Much more than a simple box ticking exercise
Meeting the requirements of FSC’s new pesticide policy may be tough going, but with the right approach it will improve your management practices, the health of your trees and ultimately the sustainability of your forestry business. JACQUI MEYER reports …
FSC® has grown over the past 25 years from a small group of committed businesses, environmentalists and community leaders with a vision to put an end to deforestation, to become a global certification scheme covering over 199 000 000 hectares of the world’s forest. In the process it has inevitably become more bureaucratic. The evolution of the FSC Pesticide Policy is a perfect example of this, with certified companies needing to produce more and more documentation to justify pesticide use.
The question is, does increasing the number of checks, measures and paperwork, ensure a more sustainable future for our forests?
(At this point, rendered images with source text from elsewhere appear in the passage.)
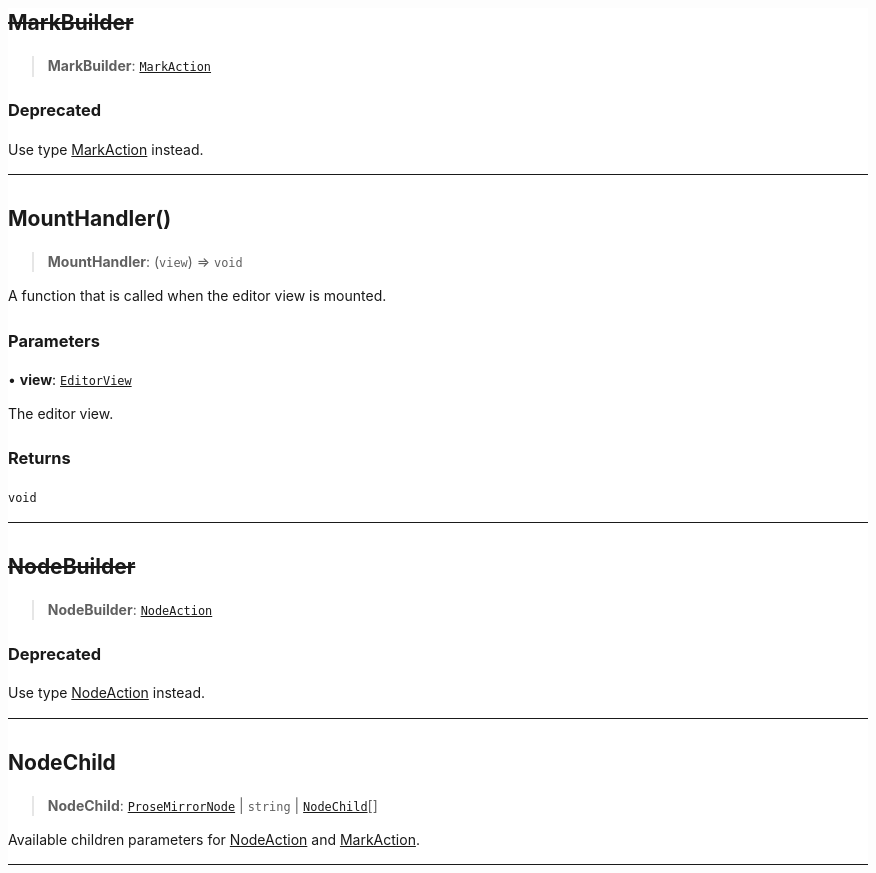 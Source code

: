 ## ~~MarkBuilder~~

> **MarkBuilder**: [`MarkAction`](core.md#MarkActionAttrs)

### Deprecated

Use type [MarkAction](core.md#MarkActionAttrs) instead.

***

<a id="MountHandler" name="MountHandler"></a>

## MountHandler()

> **MountHandler**: (`view`) => `void`

A function that is called when the editor view is mounted.

### Parameters

• **view**: [`EditorView`](https://prosemirror.net/docs/ref/#view.EditorView)

The editor view.

### Returns

`void`

***

<a id="NodeBuilder" name="NodeBuilder"></a>

## ~~NodeBuilder~~

> **NodeBuilder**: [`NodeAction`](core.md#NodeActionAttrs)

### Deprecated

Use type [NodeAction](core.md#NodeActionAttrs) instead.

***

<a id="NodeChild" name="NodeChild"></a>

## NodeChild

> **NodeChild**: [`ProseMirrorNode`](https://prosemirror.net/docs/ref/#model.Node) \| `string` \| [`NodeChild`](core.md#NodeChild)[]

Available children parameters for [NodeAction](core.md#NodeActionAttrs) and [MarkAction](core.md#MarkActionAttrs).

***

<a id="NodeContent" name="NodeContent"></a>
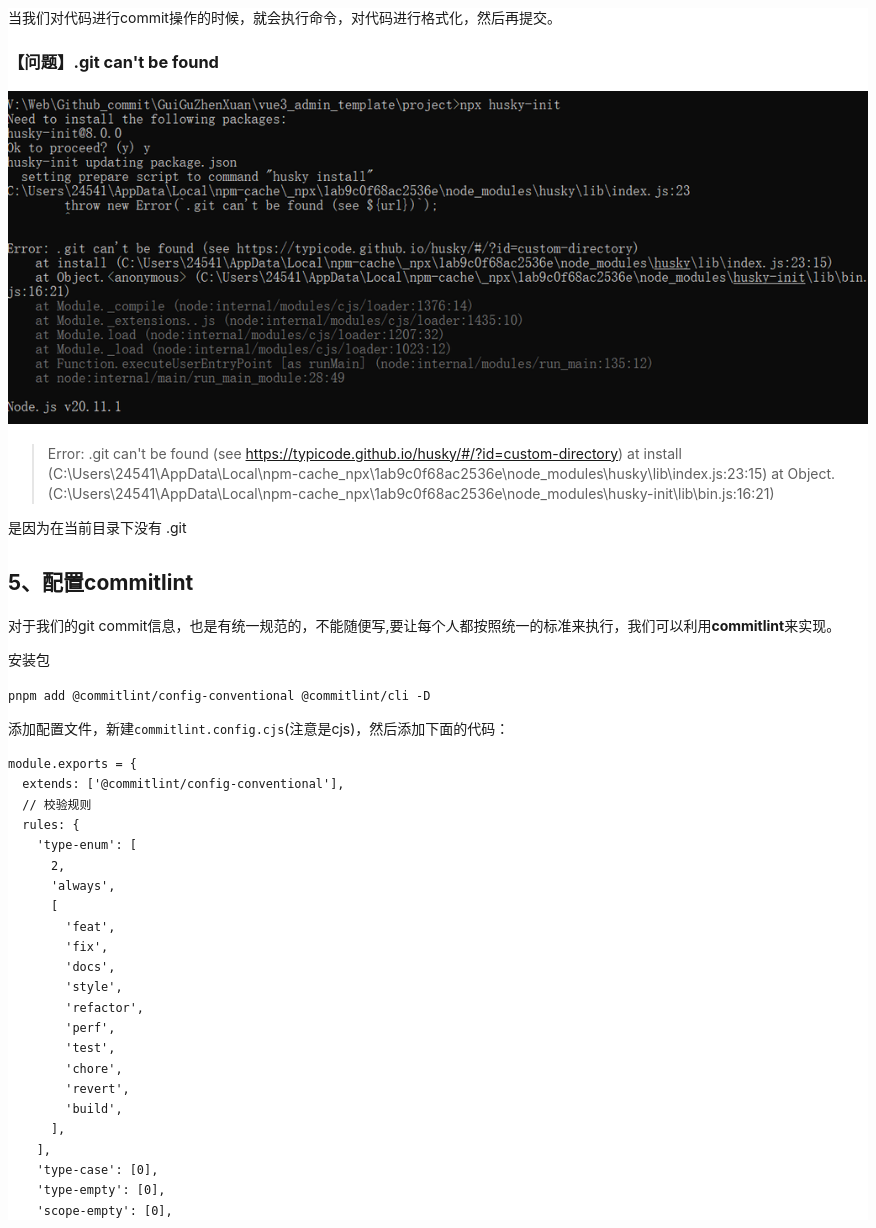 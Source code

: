 当我们对代码进行commit操作的时候，就会执行命令，对代码进行格式化，然后再提交。

### 【问题】.git can't be found

![image-20240415145534442](img/image-20240415145534442.png)

>Error: .git can't be found (see https://typicode.github.io/husky/#/?id=custom-directory)
>at install (C:\Users\24541\AppData\Local\npm-cache\_npx\1ab9c0f68ac2536e\node_modules\husky\lib\index.js:23:15)
>at Object.<anonymous> (C:\Users\24541\AppData\Local\npm-cache\_npx\1ab9c0f68ac2536e\node_modules\husky-init\lib\bin.js:16:21)

是因为在当前目录下没有 .git

## 5、配置commitlint

对于我们的git commit信息，也是有统一规范的，不能随便写,要让每个人都按照统一的标准来执行，我们可以利用**commitlint**来实现。

安装包

```
pnpm add @commitlint/config-conventional @commitlint/cli -D
```

添加配置文件，新建`commitlint.config.cjs`(注意是cjs)，然后添加下面的代码：

```
module.exports = {
  extends: ['@commitlint/config-conventional'],
  // 校验规则
  rules: {
    'type-enum': [
      2,
      'always',
      [
        'feat',
        'fix',
        'docs',
        'style',
        'refactor',
        'perf',
        'test',
        'chore',
        'revert',
        'build',
      ],
    ],
    'type-case': [0],
    'type-empty': [0],
    'scope-empty': [0],
```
The answer is definitely ‘no’!
Simply ticking boxes, even if these boxes are based on the most noble of founding philosophies, is a sure way to fall short of the goals these systems have been put in place to preserve. As one fellow forester put it when discussing the Environmental and Social Risk Assessment (ESRA) requirements of the new FSC Pesticide Policy (FSC Pesticides Policy, FSC-POL-30-001 V3-0 EN): “To simply monitor, for the sake of monitoring, does not improve environmental sustainability, but it will certainly impact the economic feasibility.”
While approaching ESRAs as just another set of hoops to jump through and boxes to check, may - if completed properly - ensure success at an FSC audit, it would be unlikely to achieve the intended improvements in environmental and social sustainability. The box ticking approach involves simply packaging current practices into the required ESRA boxes, rather than specifically fulfilling the underlying requirements by developing the mindset shifts and changes in management practices to achieve the environmental and social sustainability goals ESRAs were intended to achieve.
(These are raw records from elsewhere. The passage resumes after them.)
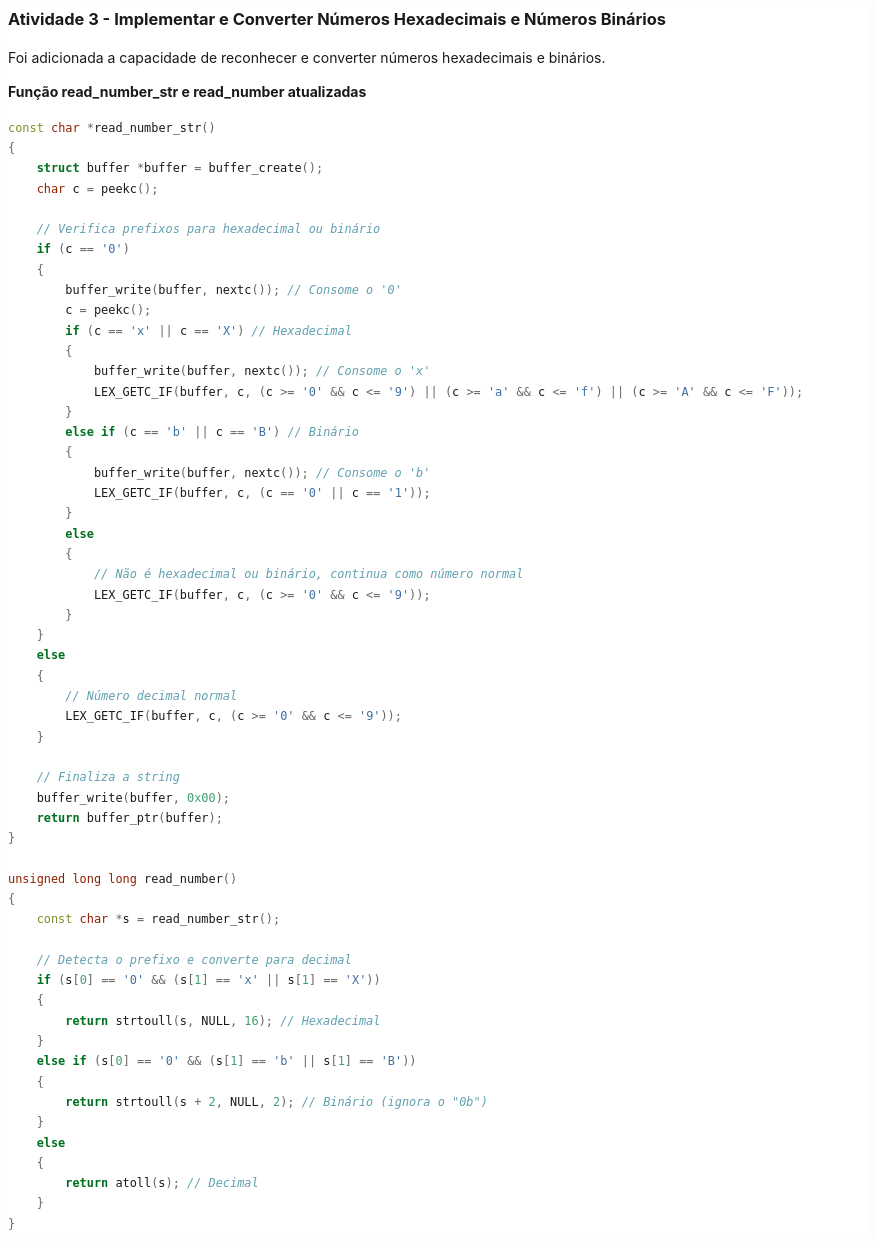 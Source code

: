 ### **Atividade 3 - Implementar e Converter Números Hexadecimais e Números Binários**

Foi adicionada a capacidade de reconhecer e converter números hexadecimais e binários.

**Função read_number_str e read_number atualizadas**

```C++
const char *read_number_str()
{
    struct buffer *buffer = buffer_create();
    char c = peekc();

    // Verifica prefixos para hexadecimal ou binário
    if (c == '0')
    {
        buffer_write(buffer, nextc()); // Consome o '0'
        c = peekc();
        if (c == 'x' || c == 'X') // Hexadecimal
        {
            buffer_write(buffer, nextc()); // Consome o 'x'
            LEX_GETC_IF(buffer, c, (c >= '0' && c <= '9') || (c >= 'a' && c <= 'f') || (c >= 'A' && c <= 'F'));
        }
        else if (c == 'b' || c == 'B') // Binário
        {
            buffer_write(buffer, nextc()); // Consome o 'b'
            LEX_GETC_IF(buffer, c, (c == '0' || c == '1'));
        }
        else
        {
            // Não é hexadecimal ou binário, continua como número normal
            LEX_GETC_IF(buffer, c, (c >= '0' && c <= '9'));
        }
    }
    else
    {
        // Número decimal normal
        LEX_GETC_IF(buffer, c, (c >= '0' && c <= '9'));
    }

    // Finaliza a string
    buffer_write(buffer, 0x00);
    return buffer_ptr(buffer);
}

unsigned long long read_number()
{
    const char *s = read_number_str();

    // Detecta o prefixo e converte para decimal
    if (s[0] == '0' && (s[1] == 'x' || s[1] == 'X'))
    {
        return strtoull(s, NULL, 16); // Hexadecimal
    }
    else if (s[0] == '0' && (s[1] == 'b' || s[1] == 'B'))
    {
        return strtoull(s + 2, NULL, 2); // Binário (ignora o "0b")
    }
    else
    {
        return atoll(s); // Decimal
    }
}
``` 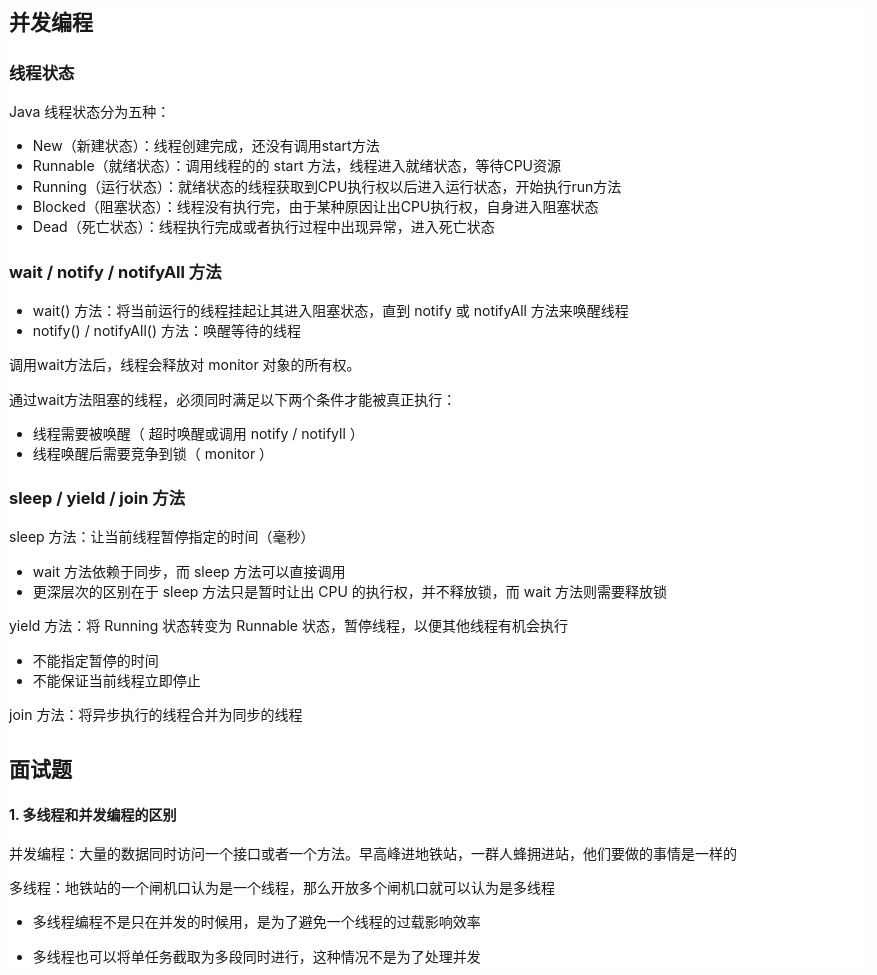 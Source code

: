 ## 并发编程

### 线程状态

Java 线程状态分为五种：

- New（新建状态）：线程创建完成，还没有调用start方法
- Runnable（就绪状态）：调用线程的的 start 方法，线程进入就绪状态，等待CPU资源
- Running（运行状态）：就绪状态的线程获取到CPU执行权以后进入运行状态，开始执行run方法
- Blocked（阻塞状态）：线程没有执行完，由于某种原因让出CPU执行权，自身进入阻塞状态
- Dead（死亡状态）：线程执行完成或者执行过程中出现异常，进入死亡状态



### wait / notify / notifyAll 方法

- wait() 方法：将当前运行的线程挂起让其进入阻塞状态，直到 notify 或 notifyAll 方法来唤醒线程
- notify() / notifyAll() 方法：唤醒等待的线程



调用wait方法后，线程会释放对 monitor 对象的所有权。

通过wait方法阻塞的线程，必须同时满足以下两个条件才能被真正执行：

- 线程需要被唤醒（ 超时唤醒或调用 notify / notifyll ）
- 线程唤醒后需要竞争到锁（ monitor ）



### sleep / yield / join 方法

sleep 方法：让当前线程暂停指定的时间（毫秒）

- wait 方法依赖于同步，而 sleep 方法可以直接调用
- 更深层次的区别在于 sleep 方法只是暂时让出 CPU 的执行权，并不释放锁，而 wait 方法则需要释放锁



yield 方法：将 Running 状态转变为 Runnable 状态，暂停线程，以便其他线程有机会执行

- 不能指定暂停的时间
- 不能保证当前线程立即停止



join 方法：将异步执行的线程合并为同步的线程



## 面试题

#### 1. 多线程和并发编程的区别

并发编程：大量的数据同时访问一个接口或者一个方法。早高峰进地铁站，一群人蜂拥进站，他们要做的事情是一样的

多线程：地铁站的一个闸机口认为是一个线程，那么开放多个闸机口就可以认为是多线程

- 多线程编程不是只在并发的时候用，是为了避免一个线程的过载影响效率

- 多线程也可以将单任务截取为多段同时进行，这种情况不是为了处理并发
So is it then just a waste of time?
Absolutely not, if the right approach to ESRAs is adopted.
Going beyond ticking ESRA boxes
To take ESRAs beyond a box-ticking exercise, you need to place them within an Integrated Pest Management (IPM) framework. This simple step elevates ESRAs to become an important cog within a detailed mechanism, geared to promote sustainable forestry.
Sustainable forestry is all about balance. Balancing the economic, social and environmental needs of the plantation and its beneficiaries, for present and future use. IPM is also about balance. IPM programmes provide the most cost-effective (economical), environmentally sound and socially acceptable method of managing pests.
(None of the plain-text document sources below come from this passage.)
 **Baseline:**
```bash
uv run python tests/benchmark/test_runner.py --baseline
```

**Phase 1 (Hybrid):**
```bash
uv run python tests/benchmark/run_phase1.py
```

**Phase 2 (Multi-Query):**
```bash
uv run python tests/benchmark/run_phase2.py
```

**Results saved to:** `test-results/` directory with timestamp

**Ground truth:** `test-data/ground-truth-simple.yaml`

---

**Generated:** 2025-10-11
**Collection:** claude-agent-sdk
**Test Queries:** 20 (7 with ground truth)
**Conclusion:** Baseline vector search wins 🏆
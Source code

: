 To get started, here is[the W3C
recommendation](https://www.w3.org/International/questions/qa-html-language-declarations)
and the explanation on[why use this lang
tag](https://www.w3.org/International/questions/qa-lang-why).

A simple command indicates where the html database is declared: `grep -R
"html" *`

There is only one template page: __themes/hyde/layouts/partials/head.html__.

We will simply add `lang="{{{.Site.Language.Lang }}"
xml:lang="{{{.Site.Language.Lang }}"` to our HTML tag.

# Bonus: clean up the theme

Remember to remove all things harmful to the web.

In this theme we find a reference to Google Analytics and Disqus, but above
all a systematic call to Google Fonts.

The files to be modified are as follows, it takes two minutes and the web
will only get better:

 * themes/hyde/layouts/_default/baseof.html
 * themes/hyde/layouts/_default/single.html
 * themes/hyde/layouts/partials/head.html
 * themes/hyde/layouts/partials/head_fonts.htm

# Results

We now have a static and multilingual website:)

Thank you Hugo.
IPM is, effectively, a key part of sustainable forestry. It is also in many ways a risk-based approach to pest management, where IPM practitioners are required to evaluate the risks and benefits of the various control measures available to them before embarking on a course of action. In this respect, the IPM approach is in line with the risk-based approach taken in the new FSC pesticide policy.
By drawing these comparisons and placing ESRAs into a context South African foresters are more familiar with and are already implementing, will help transform ESRAs from something daunting – into something familiar and manageable.
How do ESRA’s fit into an IPM approach?
An IPM approach includes five basic steps:
1. Knowledge
2. Prevention
3. Observation
4. Intervention
5. Evaluation and planning
The information required from ESRAs dictates how these five steps should be applied, and what can be drawn from these sections. This means those already applying an IPM approach to pesticide use can, with a bit of ESRA specific tweaking, draw the relevant information from the IPM process already in place along with any new ESRA requirements.
The objective of an ESRA is to ensure pesticide use is both justified and a last resort. The checks and measures in place in an IPM framework have the same function.
Firstly, by ensuring the user has sufficient knowledge about the species planted and the relevant pest threats (the hazard), to be able to make an accurate assessment of when the pest populations become a threat.
Secondly, having already put in place preventative steps through employing cultural control practices to reduce pest exposure and thus the need to take intervention measures.
Thirdly, to be actively observing (monitoring) both the health of the planted species and pest populations, to ensure any intervention measures required are timed to be most effective on the target pest species while having the lowest possible impact on everything else.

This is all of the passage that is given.